Data for the task Block Start

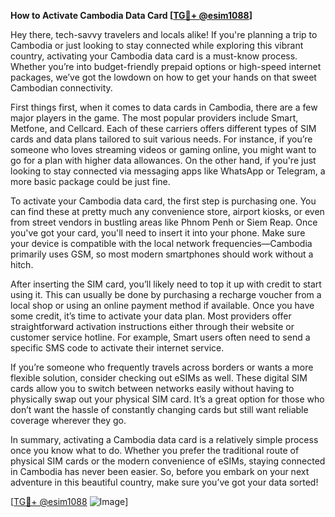 **How to Activate Cambodia Data Card [[TG💪+ @esim1088](https://t.me/s/esim1088)]**

Hey there, tech-savvy travelers and locals alike! If you're planning a trip to Cambodia or just looking to stay connected while exploring this vibrant country, activating your Cambodia data card is a must-know process. Whether you’re into budget-friendly prepaid options or high-speed internet packages, we’ve got the lowdown on how to get your hands on that sweet Cambodian connectivity.

First things first, when it comes to data cards in Cambodia, there are a few major players in the game. The most popular providers include Smart, Metfone, and Cellcard. Each of these carriers offers different types of SIM cards and data plans tailored to suit various needs. For instance, if you’re someone who loves streaming videos or gaming online, you might want to go for a plan with higher data allowances. On the other hand, if you're just looking to stay connected via messaging apps like WhatsApp or Telegram, a more basic package could be just fine.

To activate your Cambodia data card, the first step is purchasing one. You can find these at pretty much any convenience store, airport kiosks, or even from street vendors in bustling areas like Phnom Penh or Siem Reap. Once you've got your card, you'll need to insert it into your phone. Make sure your device is compatible with the local network frequencies—Cambodia primarily uses GSM, so most modern smartphones should work without a hitch.

After inserting the SIM card, you’ll likely need to top it up with credit to start using it. This can usually be done by purchasing a recharge voucher from a local shop or using an online payment method if available. Once you have some credit, it’s time to activate your data plan. Most providers offer straightforward activation instructions either through their website or customer service hotline. For example, Smart users often need to send a specific SMS code to activate their internet service.

If you’re someone who frequently travels across borders or wants a more flexible solution, consider checking out eSIMs as well. These digital SIM cards allow you to switch between networks easily without having to physically swap out your physical SIM card. It’s a great option for those who don’t want the hassle of constantly changing cards but still want reliable coverage wherever they go.

In summary, activating a Cambodia data card is a relatively simple process once you know what to do. Whether you prefer the traditional route of physical SIM cards or the modern convenience of eSIMs, staying connected in Cambodia has never been easier. So, before you embark on your next adventure in this beautiful country, make sure you’ve got your data sorted!

[[TG💪+ @esim1088](https://t.me/s/esim1088) ![Image](https://i.postimg.cc/Y0z9fWf4/image.png)]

Data for the task Block End

▶ [What to do]
Restate each record from above word for word, excluding any picture it holds.

▶ [Solved problem]
 **How to Activate Cambodia Data Card [[TG💪+ @esim1088](https://t.me/s/esim1088)]**

Hey there, tech-savvy travelers and locals alike! If you're planning a trip to Cambodia or just looking to stay connected while exploring this vibrant country, activating your Cambodia data card is a must-know process. Whether you’re into budget-friendly prepaid options or high-speed internet packages, we’ve got the lowdown on how to get your hands on that sweet Cambodian connectivity.

First things first, when it comes to data cards in Cambodia, there are a few major players in the game. The most popular providers include Smart, Metfone, and Cellcard. Each of these carriers offers different types of SIM cards and data plans tailored to suit various needs. For instance, if you’re someone who loves streaming videos or gaming online, you might want to go for a plan with higher data allowances. On the other hand, if you're just looking to stay connected via messaging apps like WhatsApp or Telegram, a more basic package could be just fine.

To activate your Cambodia data card, the first step is purchasing one. You can find these at pretty much any convenience store, airport kiosks, or even from street vendors in bustling areas like Phnom Penh or Siem Reap. Once you've got your card, you'll need to insert it into your phone. Make sure your device is compatible with the local network frequencies—Cambodia primarily uses GSM, so most modern smartphones should work without a hitch.

After inserting the SIM card, you’ll likely need to top it up with credit to start using it. This can usually be done by purchasing a recharge voucher from a local shop or using an online payment method if available. Once you have some credit, it’s time to activate your data plan. Most providers offer straightforward activation instructions either through their website or customer service hotline. For example, Smart users often need to send a specific SMS code to activate their internet service.

If you’re someone who frequently travels across borders or wants a more flexible solution, consider checking out eSIMs as well. These digital SIM cards allow you to switch between networks easily without having to physically swap out your physical SIM card. It’s a great option for those who don’t want the hassle of constantly changing cards but still want reliable coverage wherever they go.

In summary, activating a Cambodia data card is a relatively simple process once you know what to do. Whether you prefer the traditional route of physical SIM cards or the modern convenience of eSIMs, staying connected in Cambodia has never been easier. So, before you embark on your next adventure in this beautiful country, make sure you’ve got your data sorted!

[[TG💪+ @esim1088](https://t.me/s/esim1088) ![Image](https://i.postimg.cc/Y0z9fWf4/image.png)]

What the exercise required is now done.